Saved data entries:
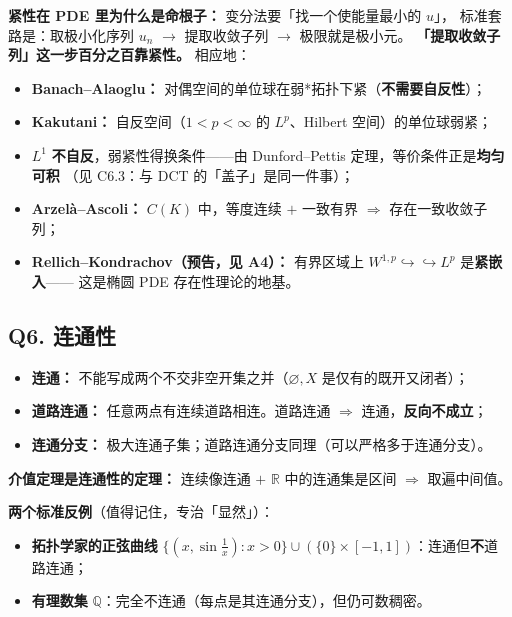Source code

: \textbf{紧性在 PDE 里为什么是命根子：} 变分法要「找一个使能量最小的 $u$」，
标准套路是：取极小化序列 $u_n$ $\to$ 提取收敛子列 $\to$ 极限就是极小元。
\textbf{「提取收敛子列」这一步百分之百靠紧性。} 相应地：
\begin{itemize}
  \item \textbf{Banach--Alaoglu：} 对偶空间的单位球在弱*拓扑下紧（\textbf{不需要自反性}）；
  \item \textbf{Kakutani：} 自反空间（$1<p<\infty$ 的 $L^p$、Hilbert 空间）的单位球弱紧；
  \item $L^1$ \textbf{不自反}，弱紧性得换条件——由 Dunford--Pettis 定理，等价条件正是\textbf{均匀可积}
        （见 C6.3：与 DCT 的「盖子」是同一件事）；
  \item \textbf{Arzelà--Ascoli：} $C(K)$ 中，等度连续 $+$ 一致有界 $\Longrightarrow$ 存在一致收敛子列；
  \item \textbf{Rellich--Kondrachov（预告，见 A4）：} 有界区域上 $W^{1,p}\hookrightarrow\hookrightarrow L^p$ 是\textbf{紧嵌入}——
        这是椭圆 PDE 存在性理论的地基。
\end{itemize}

\subsection{Q6. 连通性}

\begin{itemize}
  \item \textbf{连通：} 不能写成两个不交非空开集之并（$\varnothing,X$ 是仅有的既开又闭者）；
  \item \textbf{道路连通：} 任意两点有连续道路相连。道路连通 $\Longrightarrow$ 连通，\textbf{反向不成立}；
  \item \textbf{连通分支：} 极大连通子集；道路连通分支同理（可以严格多于连通分支）。
\end{itemize}

\textbf{介值定理是连通性的定理：} 连续像连通 $+$ $\mathbb R$ 中的连通集是区间 $\Rightarrow$ 取遍中间值。

\textbf{两个标准反例}（值得记住，专治「显然」）：
\begin{itemize}
  \item \textbf{拓扑学家的正弦曲线} $\{(x,\sin\frac1x):x>0\}\cup(\{0\}\times[-1,1])$：连通但\textbf{不}道路连通；
  \item \textbf{有理数集} $\mathbb Q$：完全不连通（每点是其连通分支），但仍可数稠密。
\end{itemize}

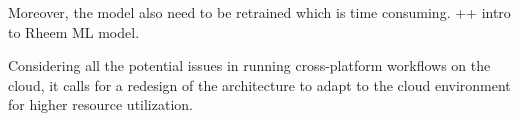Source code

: Moreover, the model also need to be retrained which is time consuming. ++ intro to Rheem ML model.





Considering all the potential issues in running cross-platform workflows on the cloud, it calls for a redesign of the architecture to adapt to the cloud environment for higher resource utilization.
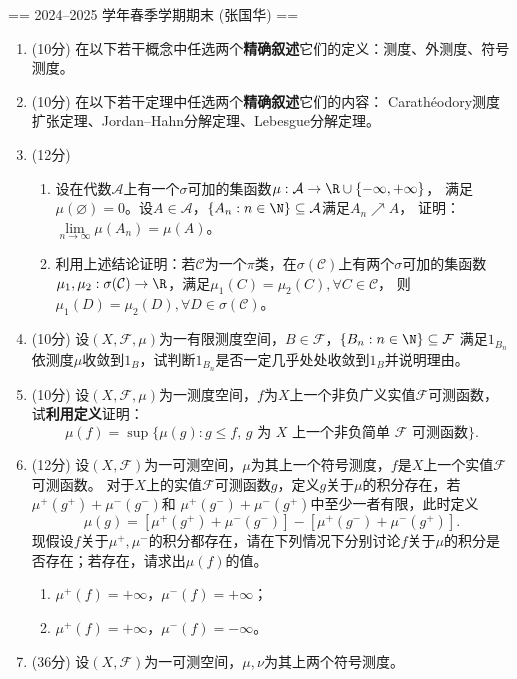 == 2024--2025 学年春季学期期末 (张国华) ==
\begin{enumerate}
    \item (10分) 在以下若干概念中任选两个\textbf{精确叙述}它们的定义：测度、外测度、符号测度。
    \item (10分) 在以下若干定理中任选两个\textbf{精确叙述}它们的内容：
    Carath\'eodory测度扩张定理、Jordan--Hahn分解定理、Lebesgue分解定理。
    \item (12分) 
    \begin{enumerate}[label=(\arabic*)]
        \item 设在代数$\mathcal{A}$上有一个$\sigma$可加的集函数$\mu:\mathcal{A}\to\R\cup\{-\infty,+\infty\}$，
        满足$\mu(\varnothing)=0$。设$A\in\mathcal{A}$，$\{A_n:n\in\N\}\subseteq\mathcal{A}$满足$A_n\nearrow A$，
        证明：$\lim\limits_{n\to\infty}\mu(A_n)=\mu(A)$。
        \item 利用上述结论证明：若$\mathcal{C}$为一个$\pi$类，在$\sigma(\mathcal{C})$上有两个$\sigma$可加的集函数
        $\mu_1,\mu_2:\sigma(\mathcal{C})\to\R$，满足$\mu_1(C)=\mu_2(C),\forall C\in\mathcal{C}$，
        则$\mu_1(D)=\mu_2(D),\forall D\in\sigma(\mathcal{C})$。
    \end{enumerate}
    \item (10分) 设$(X,\mathcal{F},\mu)$为一有限测度空间，$B\in\mathcal{F}$，$\{B_n:n\in\N\}\subseteq\mathcal{F}$
    满足$1_{B_n}$依测度$\mu$收敛到$1_B$，试判断$1_{B_n}$是否一定几乎处处收敛到$1_B$并说明理由。
    \item (10分) 设$(X,\mathcal{F},\mu)$为一测度空间，$f$为$X$上一个非负广义实值$\mathcal{F}$可测函数，
    试\textbf{利用定义}证明：\[\mu(f)=\sup\{\mu(g):g\leqslant f,\,g\text{ 为 $X$ 上一个非负简单 $\mathcal{F}$ 可测函数}\}.\]
    \item (12分) 设$(X,\mathcal{F})$为一可测空间，$\mu$为其上一个符号测度，$f$是$X$上一个实值$\mathcal{F}$可测函数。
    对于$X$上的实值$\mathcal{F}$可测函数$g$，定义$g$关于$\mu$的积分存在，若$\mu^+(g^+)+\mu^-(g^-)$和
    $\mu^+(g^-)+\mu^-(g^+)$中至少一者有限，此时定义\[\mu(g)=[\mu^+(g^+)+\mu^-(g^-)]-[\mu^+(g^-)+\mu^-(g^+)].\]
    现假设$f$关于$\mu^+,\mu^-$的积分都存在，请在下列情况下分别讨论$f$关于$\mu$的积分是否存在；若存在，请求出$\mu(f)$的值。
    \begin{enumerate}[label=(\arabic*)]
        \item $\mu^+(f)=+\infty$，$\mu^-(f)=+\infty$；
        \item $\mu^+(f)=+\infty$，$\mu^-(f)=-\infty$。
    \end{enumerate}
    \item (36分) 设$(X,\mathcal{F})$为一可测空间，$\mu,\nu$为其上两个符号测度。

\end{enumerate}
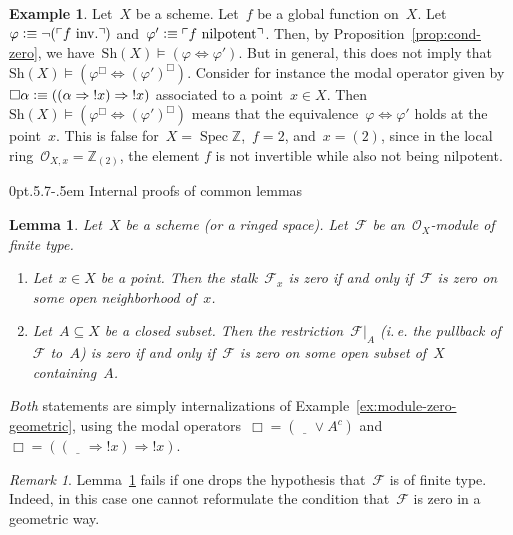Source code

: \documentclass[10pt,reqno,a4paper]{amsbook}
\makeatletter
\theoremstyle{definition}
\newtheorem{ex}[defn]{Example}
\theoremstyle{plain}
\newtheorem{lemma}[defn]{Lemma}
\theoremstyle{remark}
\newtheorem{rem}[defn]{Remark}
\newcommand{\ZZ}{\mathbb{Z}}
\newcommand{\F}{\mathcal{F}}
\renewcommand{\O}{\mathcal{O}}
\newcommand{\placeholder}{\underline{\quad}}
\newcommand{\Sh}{\mathrm{Sh}}
\DeclareMathOperator{\Spec}{Spec}
\newcommand{\?}{\,{:}\,}
\renewcommand{\_}{\mathpunct{.}\,}
\newcommand{\speak}[1]{\ulcorner\text{\textnormal{#1}}\urcorner}
\newcommand{\notat}[1]{{!#1}}
\newcommand{\ie}{i.\,e.\@\xspace}
\newcommand{\inv}{inv.\@}
\newcommand{\defequiv}{\vcentcolon\equiv}
\renewenvironment{proof}[1][\proofname]{\par
  \pushQED{\qed}%
  \normalfont \topsep6\p@\@plus6\p@\relax
  \trivlist
  \item[\hskip\labelsep
        \itshape
    #1\@addpunct{.}]\ignorespaces
}{%
  \popQED\endtrivlist\@endpefalse
}
\def\subsection{\@startsection{subsection}{2}%
  {0pt}{.5\linespacing\@plus.7\linespacing}{-.5em}%
  {\normalfont\bfseries}}
\makeatother
\begin{document}
\begin{ex}\label{ex:translation-equivalence}Let~$X$ be a scheme. Let~$f$ be a
global function on~$X$. Let~$\varphi \defequiv \neg(\speak{$f$ \inv})$
and~$\varphi' \defequiv \speak{$f$ nilpotent}$. Then, by Proposition~\ref{prop:cond-zero}, we
have~$\Sh(X) \models (\varphi \Leftrightarrow \varphi')$. But in general, this
does not imply that~$\Sh(X) \models (\varphi^\Box \Leftrightarrow
(\varphi')^\Box)$. Consider for instance the modal operator given by~$\Box\alpha
\defequiv ((\alpha \Rightarrow \notat{x}) \Rightarrow \notat{x})$ associated to a
point~$x \in X$. Then~$\Sh(X) \models (\varphi^\Box \Leftrightarrow
(\varphi')^\Box)$ means that the equivalence~$\varphi \Leftrightarrow \varphi'$
holds at the point~$x$. This is false for~$X = \Spec \ZZ$,~$f = 2$, and~$x =
(2)$, since in the local ring~$\O_{X,x} = \ZZ_{(2)}$, the element $f$ is not invertible
while also not being nilpotent.
\end{ex}


\subsection{Internal proofs of common lemmas}

\begin{lemma}\label{lemma:module-zero-point-neighbourhood}
Let~$X$ be a scheme (or a ringed space). Let~$\F$ be an~$\O_X$-module
of finite type.
\begin{enumerate}
\item Let~$x \in X$ be a point. Then the stalk~$\F_x$ is zero if and
only if~$\F$ is zero on some open neighborhood of~$x$.
\item Let~$A \subseteq X$ be a closed subset. Then the restriction~$\F|_A$ (\ie
the pullback of~$\F$ to~$A$) is zero if and only if~$\F$ is zero on some open
subset of~$X$ containing~$A$.
\end{enumerate}
\end{lemma}
\begin{proof}\emph{Both} statements are simply internalizations of
Example~\ref{ex:module-zero-geometric}, using the modal operators~$\Box =
(\placeholder \vee A^c)$ and~$\Box = ((\placeholder \Rightarrow
\notat{x}) \Rightarrow \notat{x})$.
\end{proof}

\begin{rem}Lemma~\ref{lemma:module-zero-point-neighbourhood} fails if one drops the hypothesis
that~$\F$ is of finite type. Indeed, in this case one cannot reformulate the
condition that~$\F$ is zero in a geometric way.\end{rem}
\end{document}
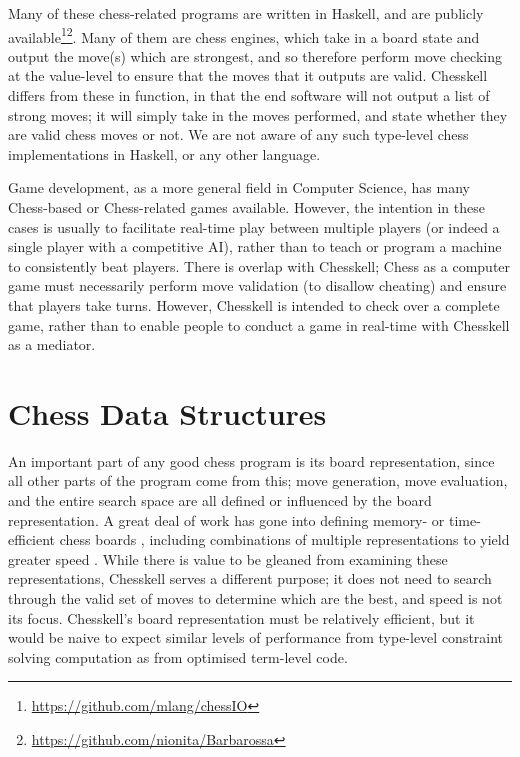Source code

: \documentclass[12pt, a4paper, bibliography=totocnumbered]{scrreprt}
\begin{document}
Many of these chess-related programs are written in Haskell, and are publicly available\footnote{\url{https://github.com/mlang/chessIO}}\footnote{\url{https://github.com/nionita/Barbarossa}}. Many of them are chess engines, which take in a board state and output the move(s) which are strongest, and so therefore perform move checking at the value-level to ensure that the moves that it outputs are valid. Chesskell differs from these in function, in that the end software will not output a list of strong moves; it will simply take in the moves performed, and state whether they are valid chess moves or not. We are not aware of any such type-level chess implementations in Haskell, or any other language.

Game development, as a more general field in Computer Science, has many Chess-based or Chess-related games available. However, the intention in these cases is usually to facilitate real-time play between multiple players (or indeed a single player with a competitive AI), rather than to teach or program a machine to consistently beat players. There is overlap with Chesskell; Chess as a computer game must necessarily perform move validation (to disallow cheating) and ensure that players take turns. However, Chesskell is intended to check over a complete game, rather than to enable people to conduct a game in real-time with Chesskell as a mediator.

\section{Chess Data Structures}

An important part of any good chess program is its board representation, since all other parts of the program come from this; move generation, move evaluation, and the entire search space are all defined or influenced by the board representation. A great deal of work has gone into defining memory- or time-efficient chess boards \cite{bitboard} \cite{searchtables}, including combinations of multiple representations to yield greater speed \cite{bitandccr}. While there is value to be gleaned from examining these representations, Chesskell serves a different purpose; it does not need to search through the valid set of moves to determine which are the best, and speed is not its focus. Chesskell's board representation must be relatively efficient, but it would be naive to expect similar levels of performance from type-level constraint solving computation as from optimised term-level code.
\end{document}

EXERCISE DIRECTIONS: Wherever the word "speak" appears in a line of the data above, copy that line.

ANSWER BOX:
\newcommand{\speak}[1]{\ulcorner\text{\textnormal{#1}}\urcorner}
global function on~$X$. Let~$\varphi \defequiv \neg(\speak{$f$ \inv})$
and~$\varphi' \defequiv \speak{$f$ nilpotent}$. Then, by Proposition~\ref{prop:cond-zero}, we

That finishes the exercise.